Africa-Press – South-Sudan. South Sudanese activist Edmund Yakani said President Salva Kiir’s moves to reach separate agreements with different armed groups may not bring lasting peace to the country and risk undermining the implementation of the 2018 peace deal.
Yakani, executive director of the Juba-based Community Empowerment for Progress Organisation (CEPO), made the remarks after Kiir’s Sudan People’s Liberation Movement-In Government (SPLM-IG) signed a peace deal in Port Sudan with the rebel group SPLM-IO Kitgwang, led by General Simon Gatwech Dual.
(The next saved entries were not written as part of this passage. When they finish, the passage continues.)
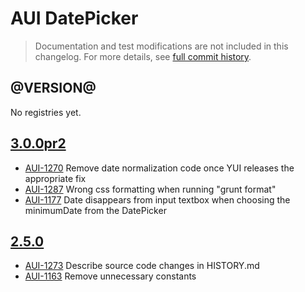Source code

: # AUI DatePicker

> Documentation and test modifications are not included in this changelog. For more details, see [full commit history](https://github.com/liferay/alloy-ui/commits/master/src/aui-datepicker).

## @VERSION@

No registries yet.

## [3.0.0pr2](https://github.com/liferay/alloy-ui/releases/tag/3.0.0pr2)

* [AUI-1270](https://issues.liferay.com/browse/AUI-1270) Remove date normalization code once YUI releases the appropriate fix
* [AUI-1287](https://issues.liferay.com/browse/AUI-1287) Wrong css formatting when running "grunt format"
* [AUI-1177](https://issues.liferay.com/browse/AUI-1177) Date disappears from input textbox when choosing the minimumDate from the DatePicker

## [2.5.0](https://github.com/liferay/alloy-ui/releases/tag/2.5.0)

* [AUI-1273](https://issues.liferay.com/browse/AUI-1273) Describe source code changes in HISTORY.md
* [AUI-1163](https://issues.liferay.com/browse/AUI-1163) Remove unnecessary constants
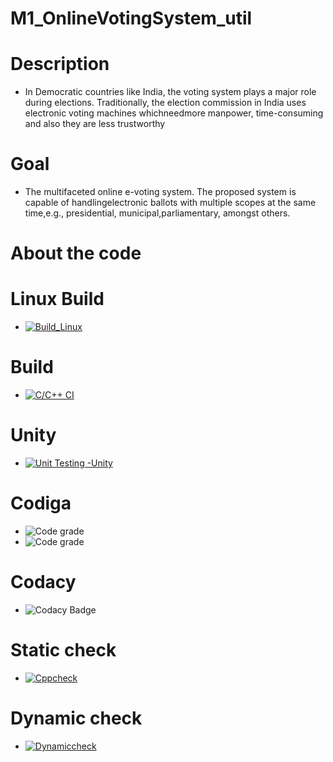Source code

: # M1_OnlineVotingSystem_util
# Description
* In Democratic countries like India, the voting system plays a major role during elections. Traditionally, the election commission in India uses electronic voting machines whichneedmore manpower, time-consuming and also they are less trustworthy
# Goal
* The multifaceted online e-voting system. The proposed system is capable of handlingelectronic ballots with multiple scopes at the same time,e.g., presidential, municipal,parliamentary, amongst others.
# About the code
# Linux Build
* [![Build_Linux](https://github.com/Jampaniyaswanthraja/M1_OnlineVotingSystem_util/actions/workflows/Build-Linux.yml/badge.svg?branch=main)](https://github.com/Jampaniyaswanthraja/M1_OnlineVotingSystem_util/actions/workflows/Build-Linux.yml)
# Build
* [![C/C++ CI](https://github.com/Jampaniyaswanthraja/M1_OnlineVotingSystem_util/actions/workflows/c-cpp.yml/badge.svg)](https://github.com/Jampaniyaswanthraja/M1_OnlineVotingSystem_util/actions/workflows/c-cpp.yml)
# Unity
* [![Unit Testing -Unity](https://github.com/Jampaniyaswanthraja/M1_OnlineVotingSystem_util/actions/workflows/unity.yml/badge.svg)](https://github.com/Jampaniyaswanthraja/M1_OnlineVotingSystem_util/actions/workflows/unity.yml)
# Codiga
* ![Code grade](https://api.codiga.io/project/31856/score/svg)
* ![Code grade](https://api.codiga.io/project/31856/status/svg)
# Codacy
* ![Codacy Badge](https://app.codacy.com/project/badge/Grade/bd313ddce3f248e88e47f87395270511)
# Static check
* [![Cppcheck](https://github.com/Jampaniyaswanthraja/M1_OnlineVotingSystem_util/actions/workflows/static%20check.yml/badge.svg)](https://github.com/Jampaniyaswanthraja/M1_OnlineVotingSystem_util/actions/workflows/static%20check.yml)
# Dynamic check
* [![Dynamiccheck](https://github.com/Jampaniyaswanthraja/M1_OnlineVotingSystem_util/actions/workflows/Dynamic-check.yml/badge.svg)](https://github.com/Jampaniyaswanthraja/M1_OnlineVotingSystem_util/actions/workflows/Dynamic-check.yml)
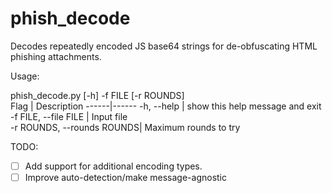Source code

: # phish_decode
Decodes repeatedly encoded JS base64 strings for de-obfuscating HTML phishing attachments.


Usage:

phish_decode.py [-h] -f FILE [-r ROUNDS]  
Flag | Description
------|------
-h, --help        |          show this help message and exit  
-f FILE, --file FILE |       Input file  
-r ROUNDS, --rounds ROUNDS|  Maximum rounds to try  



TODO:
- [ ] Add support for additional encoding types.
- [ ] Improve auto-detection/make message-agnostic
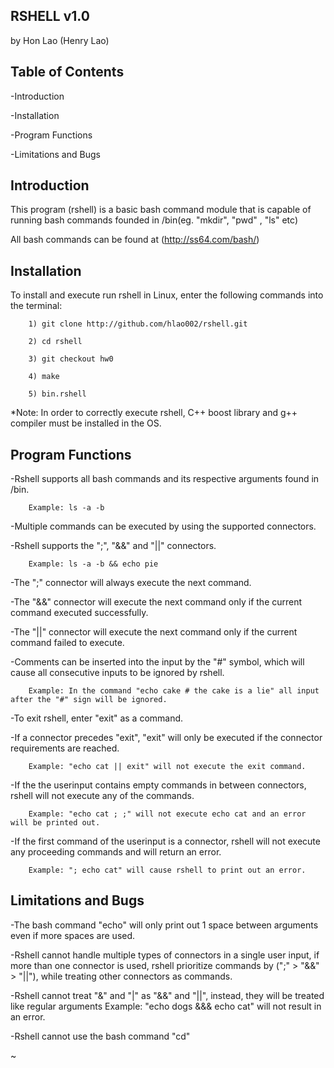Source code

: RSHELL v1.0
---------------------------------------------------------------------------------------------------
by Hon Lao (Henry Lao)


Table of Contents
---------------------------------------------------------------------------------------------------
-Introduction

-Installation

-Program Functions

-Limitations and Bugs

Introduction
---------------------------------------------------------------------------------------------------
This program (rshell) is a basic bash command module that is capable of running bash commands founded in /bin(eg. "mkdir", "pwd" , "ls" etc)

All bash commands can be found at (http://ss64.com/bash/)

Installation
--------------------------------------------------------------------------------------------------
To install and execute run rshell in Linux, enter the following commands into the terminal:

        1) git clone http://github.com/hlao002/rshell.git

        2) cd rshell

        3) git checkout hw0

        4) make

        5) bin.rshell

*Note: In order to correctly execute rshell, C++ boost library and g++ compiler must be installed in the OS.

Program Functions
---------------------------------------------------------------------------------------------------
-Rshell supports all bash commands and its respective arguments found in /bin.

        Example: ls -a -b

-Multiple commands can be executed by using the supported connectors.

-Rshell supports the ";", "&&" and "||" connectors.

        Example: ls -a -b && echo pie

-The ";" connector will always execute the next command.

-The "&&" connector will execute the next command only if the current command executed successfully.

-The "||" connector will execute the next command only if the current command failed to execute.

-Comments can be inserted into the input by the "#" symbol, which will cause all consecutive inputs to be ignored by rshell.

        Example: In the command "echo cake # the cake is a lie" all input after the "#" sign will be ignored.

-To exit rshell, enter "exit" as a command.

-If a connector precedes "exit", "exit" will only be executed if the connector requirements are reached.

        Example: "echo cat || exit" will not execute the exit command.

-If the the userinput contains empty commands in between connectors, rshell will not execute any of the commands.

        Example: "echo cat ; ;" will not execute echo cat and an error will be printed out.

-If the first command of the userinput is a connector, rshell will not execute any proceeding commands and will return an error.

        Example: "; echo cat" will cause rshell to print out an error.

Limitations and Bugs
----------------------------------------------------------------------------------------------------
-The bash command "echo" will only print out 1 space between arguments even if more spaces are used.

-Rshell cannot handle multiple types of connectors in a single user input, if more than one connector is used, rshell prioritize commands by (";" >  "&&" > "||"), while treating other connectors as commands.

-Rshell cannot treat "&" and "|" as "&&" and "||", instead, they will be treated like regular arguments
	Example: "echo dogs &&& echo cat" will not result in an error.

-Rshell cannot use the bash command "cd"

~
“We need our government to really abstain from this culture of searching for peace in pieces. Because this is now their fourth agreement,” the activist said in a phone interview with Sudan’s Post on Thursday.
“You have the agreement of R-ARCiSS. You have the agreement of Kitgwang under Simon Gatwech, and you have Tumaini coming on the way. So it’s going to be our culture of having peace in pieces,” he added.
The Port Sudan peace agreement has sparked concerns with the main opposition Sudan People’s Liberation Movement-In Opposition (SPLM-IO), led by First Vice President Riek Machar, which accuses Kiir’s SPLM-IG of plotting to overthrow the 2018 R-ARCiSS agreement that ended the civil war, which erupted in 2013.
The SPLM-IO contests the agreement’s provision that will see Dual appointed to the revived position of deputy commander-in-chief, a post previously created in 2006 and abolished in 2008, after its first holder, General Paulino Matip, died.
The group argues that the 2018 peace agreement designates Machar as the sole deputy to Kiir.
While any attempt at including armed opposition groups in the peace process is welcome, Yakani said such agreements should be aligned with the Revitalised Agreement on the Resolution of Conflict in South Sudan (R-ARCiSS) by including its signatories to ensure their input.
He noted that the Port Sudan agreement may contradict the R-ARCiSS, especially the security arrangements, which require the unification of opposition forces with government soldiers to form one national army.
“It is also in contradiction of the R-ARCiSS. It’s in contradiction of the R-ARCiSS, specifically in terms of the security arrangement,” he said.
“When you look at the element of unification of forces, it’s a contradiction to that. So the (SPLM)-IO have genuine grounds for questioning the credibility of the agreement. They really have huge, they have their genuine grounds for questioning the credibility,” he said, echoing concerns by the main opposition party.
Yakani appealed to the parties to sit down and discuss ways to reach a consensus so that their differences do not impact the ongoing implementation of the R-ARCiSS.
“I think number one is that the parties to the R-ARCiSS need to have a consensus conference on how to harmonize these agreements because these agreements require harmonization,” he said.
“It needs to be harmonized in a manner that at least the R-ARCiSS goes in line with an agreement that is coming up or complementary. So the search for peace and stability is ultimately a goal that all of us need,” he said.